But, as the children dispersed, he cut off one small straggler — a brown-faced boy with flaxen hair — and said to him:
"Come here, little one. Tell me, whose house is that?"
The child, with one swarthy arm held up across his eyes, half in shyness, and half ready for defence, said from behind the inside of his elbow:
"Phoebe's."
"And who," said Barbox Brothers, quite as much embarrassed by his part in the dialogue as the child could possibly be by his, "is Phoebe?"
To which the child made answer: "Why, Phoebe, of course."
The small but sharp observer had eyed his questioner closely, and had taken his moral measure. He lowered his guard, and rather assumed a tone with him: as having discovered him to be an unaccustomed person in the art of polite conversation.
"Phoebe," said the child, "can't be anybobby else but Phoebe. Can she?"
"No, I suppose not."
"Well," returned the child, "then why did you ask me?"
Deeming it prudent to shift his ground, Barbox Brothers took up a new position.
"What do you do there? Up there in that room where the open window is. What do you do there?"
"Cool," said the child.
"Eh?"
"Co-o-ol," the child repeated in a louder voice, lengthening out the word with a fixed look and great emphasis, as much as to say: "What's the use of your having grown up, if you're such a donkey as not to understand me?"
"Ah! School, school," said Barbox Brothers. "Yes, yes, yes. And Phoebe teaches you?"
The child nodded.
"Good boy."
"Tound it out, have you?" said the child.
"Yes, I have found it out.

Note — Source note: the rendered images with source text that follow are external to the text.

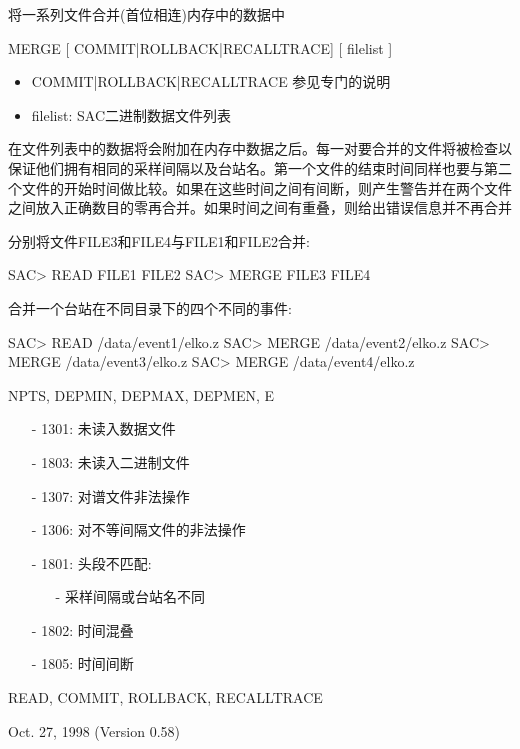 \label{cmd:merge}

将一系列文件合并(首位相连)内存中的数据中

MERGE [ COMMIT|ROLLBACK|RECALLTRACE] [ filelist ]

\begin{itemize}
\item COMMIT|ROLLBACK|RECALLTRACE 参见专门的说明
\item filelist: SAC二进制数据文件列表
\end{itemize}

在文件列表中的数据将会附加在内存中数据之后。每一对要合并的文件将被检查以保证他们拥有相同的采样间隔以及台站名。第一个文件的结束时间同样也要与第二个文件的开始时间做比较。如果在这些时间之间有间断，则产生警告并在两个文件之间放入正确数目的零再合并。如果时间之间有重叠，则给出错误信息并不再合并

分别将文件FILE3和FILE4与FILE1和FILE2合并:
\begin{SACCode}
SAC> READ FILE1 FILE2
SAC> MERGE FILE3 FILE4
\end{SACCode}
合并一个台站在不同目录下的四个不同的事件:
\begin{SACCode}
SAC> READ /data/event1/elko.z
SAC> MERGE /data/event2/elko.z
SAC> MERGE /data/event3/elko.z
SAC> MERGE /data/event4/elko.z
\end{SACCode}

NPTS, DEPMIN, DEPMAX, DEPMEN, E

\begin{itemize}
\item[-]1301: 未读入数据文件
\item[-]1803: 未读入二进制文件
\item[-]1307: 对谱文件非法操作
\item[-]1306: 对不等间隔文件的非法操作
\item[-]1801: 头段不匹配:
	\begin{itemize}
	\item[-]采样间隔或台站名不同
	\end{itemize}
\item[-]1802: 时间混叠
\end{itemize}

\begin{itemize}
\item[-]1805: 时间间断
\end{itemize}

READ, COMMIT, ROLLBACK, RECALLTRACE

Oct. 27, 1998 (Version 0.58)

What would you do with twopence, if I gave it you?"
"Pend it." [Mugby Junction, "Barbox Brothers," p. 199]
Commentary
"Young Jackson, otherwise "Barbox Brothers," formerly the senior partner of a Lombard Street brokerage firm, ventures outside the railway junction town of Mugby one morning. Pursuing one of the many intersecting lines from the place, he arrives at a village where he notices children kissing their hands to a singular, horizontally opposed young woman's face in the window of the upper storey of a cottage (right rear in the Dalziel illustration). When he returns to the same spot the next day, the traveller or tourist hears children singing multiplication tables, with the young woman apparently conducting with her hands. Thus, Dickens sets the stage for Barbox's interrogating the rather knowing boy about the young woman's identity, and his subsequently meeting the thirty-year-old Phoebe in "Part 3," "after a lapse of some days" (200). The illustration, then, must be read analeptically since it is situated in "Part 3" although the dialogue that it realizes occurs in "Part 2." Here we and Barbox discover that, owing to some unspecified mobility issue, Phoebe is trapped in her cottage; however, like Tennyson's Lady of Shalott in the 1833 poem (augmented in 1842), Phoebe can imaginatively participate in the activity of the greater world beyond her narrow cottage window by speculating about those whose travels take them past her locale — although their journeys are on the rails rather than the "road that runs by." Although she cannot leave her cottage and her only outlet, besides the village children, is her "art" (lace making), she rejects the label "invalid" as inappropriate because, she maintains, she is not ill.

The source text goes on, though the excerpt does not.